Every line from the one that contains "3. [Baixe a" to the end of the records must be restated word for word. No other line belongs in the answer.

INFORMATION SUPPLIED START

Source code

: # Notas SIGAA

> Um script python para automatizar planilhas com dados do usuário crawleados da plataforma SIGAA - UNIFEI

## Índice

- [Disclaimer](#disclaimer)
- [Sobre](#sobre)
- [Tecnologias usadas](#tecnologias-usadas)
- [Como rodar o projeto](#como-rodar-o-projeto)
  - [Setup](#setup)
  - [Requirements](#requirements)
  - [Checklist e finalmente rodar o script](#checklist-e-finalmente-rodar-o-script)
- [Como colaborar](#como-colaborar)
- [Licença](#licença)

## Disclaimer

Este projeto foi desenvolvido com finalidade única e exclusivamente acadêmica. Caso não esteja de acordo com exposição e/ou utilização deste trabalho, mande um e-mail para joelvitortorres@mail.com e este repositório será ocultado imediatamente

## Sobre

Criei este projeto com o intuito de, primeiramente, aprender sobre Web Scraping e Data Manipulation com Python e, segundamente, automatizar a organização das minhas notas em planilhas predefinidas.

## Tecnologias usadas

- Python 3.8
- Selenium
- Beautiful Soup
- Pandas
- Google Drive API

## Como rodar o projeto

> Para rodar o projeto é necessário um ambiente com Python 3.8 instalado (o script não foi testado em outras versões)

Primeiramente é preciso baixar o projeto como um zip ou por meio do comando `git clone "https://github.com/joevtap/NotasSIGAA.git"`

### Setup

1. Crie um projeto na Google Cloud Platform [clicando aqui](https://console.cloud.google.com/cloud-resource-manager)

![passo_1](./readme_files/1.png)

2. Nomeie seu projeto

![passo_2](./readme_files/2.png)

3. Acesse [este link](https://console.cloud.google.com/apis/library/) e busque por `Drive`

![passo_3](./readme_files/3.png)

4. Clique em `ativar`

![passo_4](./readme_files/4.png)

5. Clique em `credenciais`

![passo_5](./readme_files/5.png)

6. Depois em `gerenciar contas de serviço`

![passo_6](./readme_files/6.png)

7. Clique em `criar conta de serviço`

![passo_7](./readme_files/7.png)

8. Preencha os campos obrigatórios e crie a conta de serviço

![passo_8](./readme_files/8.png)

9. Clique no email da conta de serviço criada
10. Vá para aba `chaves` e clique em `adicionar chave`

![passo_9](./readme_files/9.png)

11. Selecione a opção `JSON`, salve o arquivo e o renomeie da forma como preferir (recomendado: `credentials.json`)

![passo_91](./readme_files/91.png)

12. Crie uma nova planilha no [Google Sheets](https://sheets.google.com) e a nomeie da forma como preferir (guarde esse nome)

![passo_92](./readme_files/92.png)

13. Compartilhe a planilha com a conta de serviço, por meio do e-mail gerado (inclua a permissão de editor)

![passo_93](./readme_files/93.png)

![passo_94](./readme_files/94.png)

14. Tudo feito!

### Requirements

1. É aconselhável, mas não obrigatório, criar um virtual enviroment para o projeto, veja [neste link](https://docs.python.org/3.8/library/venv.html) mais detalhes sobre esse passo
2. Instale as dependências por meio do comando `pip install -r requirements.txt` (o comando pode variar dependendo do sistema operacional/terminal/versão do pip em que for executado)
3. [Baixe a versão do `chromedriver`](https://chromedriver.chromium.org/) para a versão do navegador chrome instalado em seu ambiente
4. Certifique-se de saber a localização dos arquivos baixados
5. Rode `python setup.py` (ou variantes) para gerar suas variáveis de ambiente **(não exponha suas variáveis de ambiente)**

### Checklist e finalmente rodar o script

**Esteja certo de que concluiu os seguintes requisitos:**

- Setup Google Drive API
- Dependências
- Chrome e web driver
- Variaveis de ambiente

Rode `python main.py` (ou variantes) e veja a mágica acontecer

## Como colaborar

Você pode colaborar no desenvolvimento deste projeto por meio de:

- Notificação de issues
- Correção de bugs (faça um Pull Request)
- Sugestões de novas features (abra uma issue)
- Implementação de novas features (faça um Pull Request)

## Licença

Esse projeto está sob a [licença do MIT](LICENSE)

INFORMATION SUPPLIED END

#### REPLY
3. [Baixe a versão do `chromedriver`](https://chromedriver.chromium.org/) para a versão do navegador chrome instalado em seu ambiente
4. Certifique-se de saber a localização dos arquivos baixados
5. Rode `python setup.py` (ou variantes) para gerar suas variáveis de ambiente **(não exponha suas variáveis de ambiente)**

### Checklist e finalmente rodar o script

**Esteja certo de que concluiu os seguintes requisitos:**

- Setup Google Drive API
- Dependências
- Chrome e web driver
- Variaveis de ambiente

Rode `python main.py` (ou variantes) e veja a mágica acontecer

## Como colaborar

Você pode colaborar no desenvolvimento deste projeto por meio de:

- Notificação de issues
- Correção de bugs (faça um Pull Request)
- Sugestões de novas features (abra uma issue)
- Implementação de novas features (faça um Pull Request)

## Licença

Esse projeto está sob a [licença do MIT](LICENSE)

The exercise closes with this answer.